Land grabs in crosshairs as Ecuador passes major land reforms

The new land reform law prohibits the concentration of rural land for speculative, commercial or monopolistic ends and specifies that foreign state companies may only invest in farming in conjunction with a state enterprises or Ecuadorean business.
TeleSur | 7 January 2016

Land grabs in crosshairs as Ecuador passes major land reforms
Ecuadorean lawmakers approved a long-awaited, comprehensive package of progressive land reforms.

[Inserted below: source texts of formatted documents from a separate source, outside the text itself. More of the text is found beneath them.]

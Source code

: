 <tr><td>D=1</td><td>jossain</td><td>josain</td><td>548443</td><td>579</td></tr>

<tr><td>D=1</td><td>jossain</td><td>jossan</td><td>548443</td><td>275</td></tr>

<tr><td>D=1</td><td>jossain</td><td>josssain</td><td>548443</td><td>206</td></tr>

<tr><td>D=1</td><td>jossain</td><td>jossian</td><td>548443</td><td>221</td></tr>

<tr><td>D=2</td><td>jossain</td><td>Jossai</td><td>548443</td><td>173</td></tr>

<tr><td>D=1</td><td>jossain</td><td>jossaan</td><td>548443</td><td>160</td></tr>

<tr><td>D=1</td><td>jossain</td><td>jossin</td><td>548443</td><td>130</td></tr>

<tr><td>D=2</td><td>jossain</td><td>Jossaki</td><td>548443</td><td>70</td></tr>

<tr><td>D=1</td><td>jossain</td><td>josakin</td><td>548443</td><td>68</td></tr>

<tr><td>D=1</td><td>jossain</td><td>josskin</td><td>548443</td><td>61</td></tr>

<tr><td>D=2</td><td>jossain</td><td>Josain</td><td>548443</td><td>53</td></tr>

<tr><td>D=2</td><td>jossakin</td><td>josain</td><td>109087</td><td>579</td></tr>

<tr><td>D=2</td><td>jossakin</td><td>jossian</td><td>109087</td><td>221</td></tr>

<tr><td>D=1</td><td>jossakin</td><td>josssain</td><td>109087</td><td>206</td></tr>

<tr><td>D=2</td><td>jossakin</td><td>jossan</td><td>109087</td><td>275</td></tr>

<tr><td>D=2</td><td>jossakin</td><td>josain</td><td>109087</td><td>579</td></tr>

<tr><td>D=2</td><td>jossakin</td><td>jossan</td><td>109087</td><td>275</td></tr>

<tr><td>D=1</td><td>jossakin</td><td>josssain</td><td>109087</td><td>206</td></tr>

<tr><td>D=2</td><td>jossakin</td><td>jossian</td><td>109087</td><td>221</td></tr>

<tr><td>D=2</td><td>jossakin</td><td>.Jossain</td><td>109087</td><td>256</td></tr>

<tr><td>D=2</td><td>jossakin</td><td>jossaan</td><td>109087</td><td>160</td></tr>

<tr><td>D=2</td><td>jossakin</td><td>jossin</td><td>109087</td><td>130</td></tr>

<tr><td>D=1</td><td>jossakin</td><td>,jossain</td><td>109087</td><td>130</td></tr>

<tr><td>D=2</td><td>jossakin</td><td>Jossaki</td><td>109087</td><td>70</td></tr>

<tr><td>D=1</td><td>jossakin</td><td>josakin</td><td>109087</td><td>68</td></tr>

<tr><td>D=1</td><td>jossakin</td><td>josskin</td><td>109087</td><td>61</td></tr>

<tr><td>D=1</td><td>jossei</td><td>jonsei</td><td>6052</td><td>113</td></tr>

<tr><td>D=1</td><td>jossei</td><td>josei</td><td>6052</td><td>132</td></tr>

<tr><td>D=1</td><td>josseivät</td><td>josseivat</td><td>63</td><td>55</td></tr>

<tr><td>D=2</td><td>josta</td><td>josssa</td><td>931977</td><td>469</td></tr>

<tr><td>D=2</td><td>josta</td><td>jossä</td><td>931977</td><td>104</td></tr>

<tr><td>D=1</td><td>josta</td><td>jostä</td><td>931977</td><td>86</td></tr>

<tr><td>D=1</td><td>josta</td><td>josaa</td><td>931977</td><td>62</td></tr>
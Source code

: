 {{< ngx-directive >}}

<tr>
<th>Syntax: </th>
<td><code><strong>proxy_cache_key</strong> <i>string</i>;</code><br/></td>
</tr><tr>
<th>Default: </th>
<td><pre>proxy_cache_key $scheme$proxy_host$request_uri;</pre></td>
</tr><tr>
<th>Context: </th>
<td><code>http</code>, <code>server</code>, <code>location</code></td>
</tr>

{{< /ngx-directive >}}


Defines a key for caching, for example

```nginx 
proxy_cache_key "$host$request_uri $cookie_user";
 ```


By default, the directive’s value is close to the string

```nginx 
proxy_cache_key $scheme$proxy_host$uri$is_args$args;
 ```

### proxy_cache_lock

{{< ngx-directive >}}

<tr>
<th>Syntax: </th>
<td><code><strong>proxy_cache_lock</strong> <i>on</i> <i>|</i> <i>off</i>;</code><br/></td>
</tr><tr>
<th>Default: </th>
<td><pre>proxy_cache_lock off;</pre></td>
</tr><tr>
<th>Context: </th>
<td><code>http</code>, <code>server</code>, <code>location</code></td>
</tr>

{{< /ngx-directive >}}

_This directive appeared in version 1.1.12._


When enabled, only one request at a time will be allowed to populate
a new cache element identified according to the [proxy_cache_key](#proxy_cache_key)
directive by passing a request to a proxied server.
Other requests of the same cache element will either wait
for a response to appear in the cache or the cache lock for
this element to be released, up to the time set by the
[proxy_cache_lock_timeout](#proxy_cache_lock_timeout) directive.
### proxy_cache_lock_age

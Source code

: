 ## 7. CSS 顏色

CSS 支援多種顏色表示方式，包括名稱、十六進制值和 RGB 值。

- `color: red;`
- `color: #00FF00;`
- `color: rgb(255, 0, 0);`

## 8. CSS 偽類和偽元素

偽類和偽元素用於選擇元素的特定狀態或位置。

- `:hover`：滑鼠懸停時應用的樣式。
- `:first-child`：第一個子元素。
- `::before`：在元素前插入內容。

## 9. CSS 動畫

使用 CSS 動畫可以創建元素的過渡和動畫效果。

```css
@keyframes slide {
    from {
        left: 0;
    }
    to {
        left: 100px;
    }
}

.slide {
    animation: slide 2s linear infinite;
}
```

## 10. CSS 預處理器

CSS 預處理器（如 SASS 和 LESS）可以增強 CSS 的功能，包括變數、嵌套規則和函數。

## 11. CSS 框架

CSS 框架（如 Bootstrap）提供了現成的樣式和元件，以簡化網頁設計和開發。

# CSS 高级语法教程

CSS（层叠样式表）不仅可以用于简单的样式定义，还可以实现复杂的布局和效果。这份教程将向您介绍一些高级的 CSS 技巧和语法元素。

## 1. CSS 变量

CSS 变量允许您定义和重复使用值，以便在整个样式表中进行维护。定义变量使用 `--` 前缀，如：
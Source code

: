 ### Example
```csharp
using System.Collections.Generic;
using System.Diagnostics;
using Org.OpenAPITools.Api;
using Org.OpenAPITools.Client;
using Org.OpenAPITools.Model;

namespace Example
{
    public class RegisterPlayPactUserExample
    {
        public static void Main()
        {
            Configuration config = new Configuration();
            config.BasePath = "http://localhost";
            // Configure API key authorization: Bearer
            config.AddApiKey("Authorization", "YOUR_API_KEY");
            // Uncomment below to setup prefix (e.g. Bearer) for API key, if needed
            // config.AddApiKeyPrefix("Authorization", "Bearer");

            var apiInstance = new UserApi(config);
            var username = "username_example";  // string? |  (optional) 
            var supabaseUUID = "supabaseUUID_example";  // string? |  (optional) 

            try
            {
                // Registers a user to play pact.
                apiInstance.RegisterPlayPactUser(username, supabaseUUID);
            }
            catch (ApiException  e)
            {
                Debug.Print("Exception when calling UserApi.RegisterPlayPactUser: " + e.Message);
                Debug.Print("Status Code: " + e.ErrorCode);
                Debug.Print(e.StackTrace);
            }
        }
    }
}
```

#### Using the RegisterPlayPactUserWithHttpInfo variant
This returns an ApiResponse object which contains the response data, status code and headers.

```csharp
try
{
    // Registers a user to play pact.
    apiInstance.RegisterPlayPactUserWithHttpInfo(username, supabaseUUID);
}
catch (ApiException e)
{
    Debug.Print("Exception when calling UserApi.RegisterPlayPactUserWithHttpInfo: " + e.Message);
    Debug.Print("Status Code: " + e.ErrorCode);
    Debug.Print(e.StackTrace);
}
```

Ecuador's National Assembly approved Thursday a comprehensive land reform aimed at improving agricultural production, the redistribution of idle land, and ending the concentration of land in hands of few.
Carlos Viteri, president of the National Assembly's Specialized Permanent Committee for Biodiversity and member of the ruling PAIS Alliance party, said that the proposed Land Law represents “a symbol of the transformation of the country.”
Viteri, an Indigenous Amazonian Kichwa, well known for his daily-worn crown made of toucan feathers, added the reforms would finally eliminate the legacies of previous land laws, which allowed a few families to concentrate ownership at the expense of campesinos and small farmers.
“The National Assembly has finally heard the demands of the rural sector, from the campesino, Indigenous, montubio, afro-Ecuadorean peoples and the small and middle producers in this country,” Jose Agualsaca, president of the Confederation of Peoples, Indigenous and Peasant Organizations of Ecuador, told teleSUR English. His group contributed to the development of the law.
“We are happy that the National assembly … has generated, through this new Land Law, public policies with the aim of framing a modern process, a development process of (agricultural) production and access to land, the creation of a model of food sovereignty, based fundamentally on food for the people, instead of money,” Agualsaca added.
RELATED: Ecuador's Land Law Seeks to Promote Greater Food Sovereignty
Agualsaca explained that in regions where there is no more land, such as the Andean region of Ecuador, the new law should work to generate policies that improve productivity “combining ancestral knowledge with foreign expertise.”
Thursday's debate prior to the vote was the second discussion inside the National Assembly, but the Commission for Food Sovereignty had held a number of public consultative sessions throughout the country previously to discuss the contents of the proposed law.
According to the report prepared by the commission, 97.3 percent of organizations that participated in the consultations “accept and agree with the substantive issues that are incorporated into the law.”
The new Land Law also allows unproductive or idle land to be expropriated by the state and turned over to landless campesinos and farmers, with peasant's organizations receiving special consideration.
“The fundamental thing is the improvement of the lives of campesinos,” said Agualsaca.
This kind of policy in other countries, such as Venezuela and Brazil, has seen hundreds of thousands of acres of land recovered and put to productive use.
​The law also prohibits the concentration of rural land for speculative, commercial or monopolistic ends. It also specifies that foreign state companies may only invest in agricultural production inside Ecuador in conjunction with a state enterprises or with an Ecuadorean business approved by the National Agrarian Authority.
The Land Law would bring the country's law in line with the 2008 constitution, which specifies in article 282: “The State shall make laws for the use and access to land that must fulfill social and environmental functions ... Large estate farming and land concentration is forbidden.”
The law was passed with 98 votes in favor and will go to President Rafael Correa for final approval.